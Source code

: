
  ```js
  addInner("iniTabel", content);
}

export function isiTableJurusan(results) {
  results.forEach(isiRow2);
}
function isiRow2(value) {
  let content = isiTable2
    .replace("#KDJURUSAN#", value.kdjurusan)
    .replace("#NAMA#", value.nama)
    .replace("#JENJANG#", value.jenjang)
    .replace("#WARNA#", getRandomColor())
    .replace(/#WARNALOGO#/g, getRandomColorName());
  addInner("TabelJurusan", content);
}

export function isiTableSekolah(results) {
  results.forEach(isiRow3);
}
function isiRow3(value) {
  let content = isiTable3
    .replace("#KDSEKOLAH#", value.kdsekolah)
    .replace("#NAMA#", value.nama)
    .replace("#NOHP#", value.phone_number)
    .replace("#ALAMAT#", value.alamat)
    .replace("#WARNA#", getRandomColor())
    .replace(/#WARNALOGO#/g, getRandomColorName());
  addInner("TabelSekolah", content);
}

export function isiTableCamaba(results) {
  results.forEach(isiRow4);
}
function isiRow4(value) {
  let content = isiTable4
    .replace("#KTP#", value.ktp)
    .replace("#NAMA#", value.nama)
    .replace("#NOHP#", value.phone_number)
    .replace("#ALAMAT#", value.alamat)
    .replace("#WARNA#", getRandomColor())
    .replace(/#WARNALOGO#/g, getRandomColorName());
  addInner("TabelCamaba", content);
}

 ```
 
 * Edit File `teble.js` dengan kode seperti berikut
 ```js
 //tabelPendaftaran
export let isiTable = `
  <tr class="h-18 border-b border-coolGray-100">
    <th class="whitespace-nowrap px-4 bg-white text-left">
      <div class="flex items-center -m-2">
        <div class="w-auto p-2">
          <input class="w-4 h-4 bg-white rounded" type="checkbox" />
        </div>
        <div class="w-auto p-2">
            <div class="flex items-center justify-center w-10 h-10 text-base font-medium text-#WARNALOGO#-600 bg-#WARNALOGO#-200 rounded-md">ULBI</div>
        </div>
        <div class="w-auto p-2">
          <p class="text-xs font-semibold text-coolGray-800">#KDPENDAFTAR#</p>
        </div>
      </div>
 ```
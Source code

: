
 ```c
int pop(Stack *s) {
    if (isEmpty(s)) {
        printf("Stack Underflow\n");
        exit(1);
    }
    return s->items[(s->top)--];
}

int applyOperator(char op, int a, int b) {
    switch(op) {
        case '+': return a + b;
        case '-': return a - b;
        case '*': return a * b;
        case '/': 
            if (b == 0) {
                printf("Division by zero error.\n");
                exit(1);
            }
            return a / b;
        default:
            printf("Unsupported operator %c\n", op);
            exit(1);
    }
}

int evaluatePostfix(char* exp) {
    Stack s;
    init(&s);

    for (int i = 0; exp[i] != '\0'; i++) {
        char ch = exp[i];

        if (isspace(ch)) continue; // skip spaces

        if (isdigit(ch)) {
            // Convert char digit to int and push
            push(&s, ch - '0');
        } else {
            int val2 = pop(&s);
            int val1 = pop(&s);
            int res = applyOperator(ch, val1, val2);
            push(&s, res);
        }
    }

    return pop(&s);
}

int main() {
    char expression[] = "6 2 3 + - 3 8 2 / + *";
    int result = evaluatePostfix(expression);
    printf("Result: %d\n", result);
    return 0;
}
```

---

□ □ □ □

*YOUR GOAL*
Show all lines in the entries above where the string "printf" appears.

*FINAL ANSWER*
        printf("Stack Underflow\n");
                printf("Division by zero error.\n");
            printf("Unsupported operator %c\n", op);
    printf("Result: %d\n", result);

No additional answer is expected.